Banking should be on the periphery of the economy, not sitting at its heart.
I was half tempted to pitch in and join the Occupy movement until the tent city got hijacked by rent-a-ranters, that rather smelly lunatic fringe who are against everything. Random nihilism may have its place, but it would be nicer if that place originated in the shower – with soap.
The movement didn’t gain much traction, because it lacked visionary leadership and failed to pick a clear target to hit. By and large, people had a grudging respect for the notion – a lot of people think it feels kind of right.
There’s a growing public disquiet about unfair wealth distribution, and the general aims of the occupy movement do appeal to our innate sense of fairness. But it was too vague. Protest needs focus. Spraying bullets around indiscriminately tends to make bystanders nervous.
The rallying cry of the movement, “99 percent”, purports to represent the voice of the vast majority of the population, railing against the excesses of the remaining one percent – the greedy capitalists. But in a country where about 85 percent of us either own or work for small businesses and are therefore capitalists or its beneficiaries, it triggers the thought, “Hang on, that’s me – and pretty much everyone else I know.”
Righteous indignation has erupted at the wretched corporate excesses exposed with the global financial crisis, but while it may well have been perpetrated by the one percent, it was financial manipulators in particular, not capitalists in general, who caused the wheels to fall off. Investment bankers should be the specific target of the occupy movement, not manufacturers and traders.
The problem is that over the past few decades, finance and banking has assumed a central position in the economy, a space that should surely be occupied by manufacturing and trade. Those who create wealth by making and doing stuff should be centre stage, not those who slide paper around and skim large percentages off the top in doing so.
Financial manipulators just add cost without creating wealth. Banking should be on the periphery of the economy, lubricating the wheels of commerce, not sitting in the middle, siphoning off a large percentage of its fuel.
I don’t pretend to be an economist but I did study economics at university for a couple of years, and while not being its most attentive student, I’m sure Professor Danks taught us that money is a medium of exchange and shouldn’t have a value in itself.
Trading in it is unearned income and demonstrates the arcane ability of a few, who use special knowledge or monopolistic relationships, to benefit at the expense of the rest of us. I’m really bemused by the fact that we allow money to be bought and sold rather than used to simply facilitate trade. It eventually creates crippling interest and mountainous debt that kills individual enterprise and sometimes whole economies.

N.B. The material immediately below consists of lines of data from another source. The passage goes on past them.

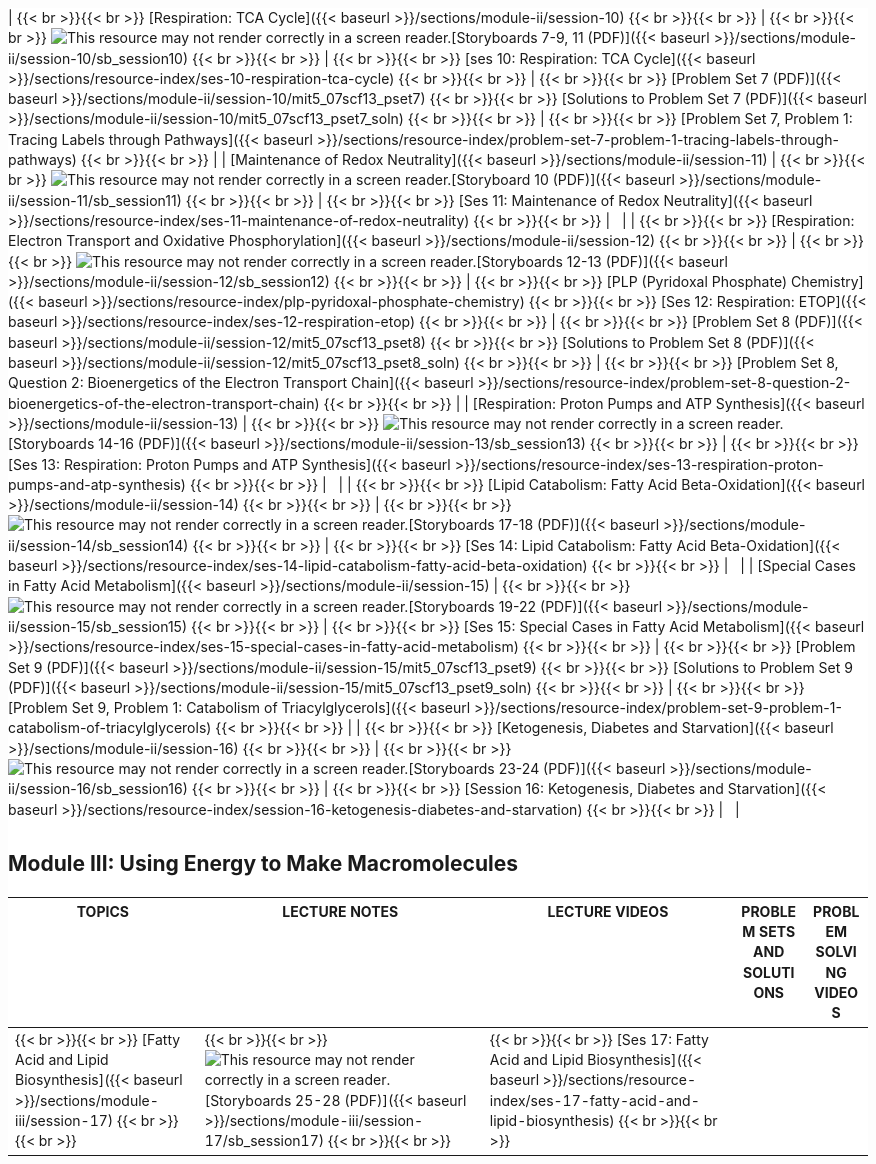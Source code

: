 |  {{< br >}}{{< br >}} [Respiration: TCA Cycle]({{< baseurl >}}/sections/module-ii/session-10) {{< br >}}{{< br >}}  |  {{< br >}}{{< br >}} ![This resource may not render correctly in a screen reader.](/images/inacessible.gif)[Storyboards 7-9, 11 (PDF)]({{< baseurl >}}/sections/module-ii/session-10/sb_session10) {{< br >}}{{< br >}}  |  {{< br >}}{{< br >}} [ses 10: Respiration: TCA Cycle]({{< baseurl >}}/sections/resource-index/ses-10-respiration-tca-cycle) {{< br >}}{{< br >}}  |  {{< br >}}{{< br >}} [Problem Set 7 (PDF)]({{< baseurl >}}/sections/module-ii/session-10/mit5_07scf13_pset7) {{< br >}}{{< br >}} [Solutions to Problem Set 7 (PDF)]({{< baseurl >}}/sections/module-ii/session-10/mit5_07scf13_pset7_soln) {{< br >}}{{< br >}}  |  {{< br >}}{{< br >}} [Problem Set 7, Problem 1: Tracing Labels through Pathways]({{< baseurl >}}/sections/resource-index/problem-set-7-problem-1-tracing-labels-through-pathways) {{< br >}}{{< br >}}  |
| [Maintenance of Redox Neutrality]({{< baseurl >}}/sections/module-ii/session-11) |  {{< br >}}{{< br >}} ![This resource may not render correctly in a screen reader.](/images/inacessible.gif)[Storyboard 10 (PDF)]({{< baseurl >}}/sections/module-ii/session-11/sb_session11) {{< br >}}{{< br >}}  |  {{< br >}}{{< br >}} [Ses 11: Maintenance of Redox Neutrality]({{< baseurl >}}/sections/resource-index/ses-11-maintenance-of-redox-neutrality) {{< br >}}{{< br >}}  | &nbsp; |
|  {{< br >}}{{< br >}} [Respiration: Electron Transport and Oxidative Phosphorylation]({{< baseurl >}}/sections/module-ii/session-12) {{< br >}}{{< br >}}  |  {{< br >}}{{< br >}} ![This resource may not render correctly in a screen reader.](/images/inacessible.gif)[Storyboards 12-13 (PDF)]({{< baseurl >}}/sections/module-ii/session-12/sb_session12) {{< br >}}{{< br >}}  |  {{< br >}}{{< br >}} [PLP (Pyridoxal Phosphate) Chemistry]({{< baseurl >}}/sections/resource-index/plp-pyridoxal-phosphate-chemistry) {{< br >}}{{< br >}} [Ses 12: Respiration: ETOP]({{< baseurl >}}/sections/resource-index/ses-12-respiration-etop) {{< br >}}{{< br >}}  |  {{< br >}}{{< br >}} [Problem Set 8 (PDF)]({{< baseurl >}}/sections/module-ii/session-12/mit5_07scf13_pset8) {{< br >}}{{< br >}} [Solutions to Problem Set 8 (PDF)]({{< baseurl >}}/sections/module-ii/session-12/mit5_07scf13_pset8_soln) {{< br >}}{{< br >}}  |  {{< br >}}{{< br >}} [Problem Set 8, Question 2: Bioenergetics of the Electron Transport Chain]({{< baseurl >}}/sections/resource-index/problem-set-8-question-2-bioenergetics-of-the-electron-transport-chain) {{< br >}}{{< br >}}  |
| [Respiration: Proton Pumps and ATP Synthesis]({{< baseurl >}}/sections/module-ii/session-13) |  {{< br >}}{{< br >}} ![This resource may not render correctly in a screen reader.](/images/inacessible.gif)[Storyboards 14-16 (PDF)]({{< baseurl >}}/sections/module-ii/session-13/sb_session13) {{< br >}}{{< br >}}  |  {{< br >}}{{< br >}} [Ses 13: Respiration: Proton Pumps and ATP Synthesis]({{< baseurl >}}/sections/resource-index/ses-13-respiration-proton-pumps-and-atp-synthesis) {{< br >}}{{< br >}}  | &nbsp; |
|  {{< br >}}{{< br >}} [Lipid Catabolism: Fatty Acid Beta-Oxidation]({{< baseurl >}}/sections/module-ii/session-14) {{< br >}}{{< br >}}  |  {{< br >}}{{< br >}} ![This resource may not render correctly in a screen reader.](/images/inacessible.gif)[Storyboards 17-18 (PDF)]({{< baseurl >}}/sections/module-ii/session-14/sb_session14) {{< br >}}{{< br >}}  |  {{< br >}}{{< br >}} [Ses 14: Lipid Catabolism: Fatty Acid Beta-Oxidation]({{< baseurl >}}/sections/resource-index/ses-14-lipid-catabolism-fatty-acid-beta-oxidation) {{< br >}}{{< br >}}  | &nbsp; |
| [Special Cases in Fatty Acid Metabolism]({{< baseurl >}}/sections/module-ii/session-15) |  {{< br >}}{{< br >}} ![This resource may not render correctly in a screen reader.](/images/inacessible.gif)[Storyboards 19-22 (PDF)]({{< baseurl >}}/sections/module-ii/session-15/sb_session15) {{< br >}}{{< br >}}  |  {{< br >}}{{< br >}} [Ses 15: Special Cases in Fatty Acid Metabolism]({{< baseurl >}}/sections/resource-index/ses-15-special-cases-in-fatty-acid-metabolism) {{< br >}}{{< br >}}  |  {{< br >}}{{< br >}} [Problem Set 9 (PDF)]({{< baseurl >}}/sections/module-ii/session-15/mit5_07scf13_pset9) {{< br >}}{{< br >}} [Solutions to Problem Set 9 (PDF)]({{< baseurl >}}/sections/module-ii/session-15/mit5_07scf13_pset9_soln) {{< br >}}{{< br >}}  |  {{< br >}}{{< br >}} [Problem Set 9, Problem 1: Catabolism of Triacylglycerols]({{< baseurl >}}/sections/resource-index/problem-set-9-problem-1-catabolism-of-triacylglycerols) {{< br >}}{{< br >}}  |
|  {{< br >}}{{< br >}} [Ketogenesis, Diabetes and Starvation]({{< baseurl >}}/sections/module-ii/session-16) {{< br >}}{{< br >}}  |  {{< br >}}{{< br >}} ![This resource may not render correctly in a screen reader.](/images/inacessible.gif)[Storyboards 23-24 (PDF)]({{< baseurl >}}/sections/module-ii/session-16/sb_session16) {{< br >}}{{< br >}}  |  {{< br >}}{{< br >}} [Session 16: Ketogenesis, Diabetes and Starvation]({{< baseurl >}}/sections/resource-index/session-16-ketogenesis-diabetes-and-starvation) {{< br >}}{{< br >}}  | &nbsp; |   

Module III: Using Energy to Make Macromolecules
-----------------------------------------------

| TOPICS | LECTURE NOTES | LECTURE VIDEOS | PROBLEM SETS AND SOLUTIONS | PROBLEM SOLVING VIDEOS |
| --- | --- | --- | --- | --- |
|  {{< br >}}{{< br >}} [Fatty Acid and Lipid Biosynthesis]({{< baseurl >}}/sections/module-iii/session-17) {{< br >}}{{< br >}}  |  {{< br >}}{{< br >}} ![This resource may not render correctly in a screen reader.](/images/inacessible.gif)[Storyboards 25-28 (PDF)]({{< baseurl >}}/sections/module-iii/session-17/sb_session17) {{< br >}}{{< br >}}  |  {{< br >}}{{< br >}} [Ses 17: Fatty Acid and Lipid Biosynthesis]({{< baseurl >}}/sections/resource-index/ses-17-fatty-acid-and-lipid-biosynthesis) {{< br >}}{{< br >}}  | &nbsp; |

Excessive profit or interest charged on money is usury and at times and places in history it was prohibited. At best there is
a case for it to be banned again, or at worst be strictly proscribed. From Pope Leo XIII’s dictum in 1891 that “voracious usury [is] an evil condemned frequently by the Church but nevertheless still practised in deceptive ways by avaricious men” to 1995, when economist Margrit Kennedy said that interest acts like cancer in our social structure, we have seen warning signals and pleas for monetary reform.
Even Adam Smith, father of free market capitalism, was in favour of the imposition of curbs on interest rates. He was nervous that most of the money lent would be borrowed by reckless investors, who would pay high interest rates for risky, speculative ventures, thus sucking money away from more socially beneficial investments. Smith might have foreseen the recent property boom and subsequent bust.
We accept the current state of affairs because we’ve been conditioned to do so. We can’t imagine life without banks. It’s an example of the boiled frog syndrome – it happened so slowly that we haven’t realised our predicament.
Yet there are some clever people raising insights into other options. Close to home, Raf Manji of Christchurch, a former investment banker from London who set up the Sustento Institute, was interviewed by Kim Hill on Radio NZ and gave an alternative view of money and banking. Raf puts it very succinctly and compellingly.
Then you too might consider pitching a tent in Queen Street.
Mike Hutcheson is a director of Tangible Media, a former Saatchi & Saatchi grand fromage, and often thinks up revolutionary movements whilst showering – with soap.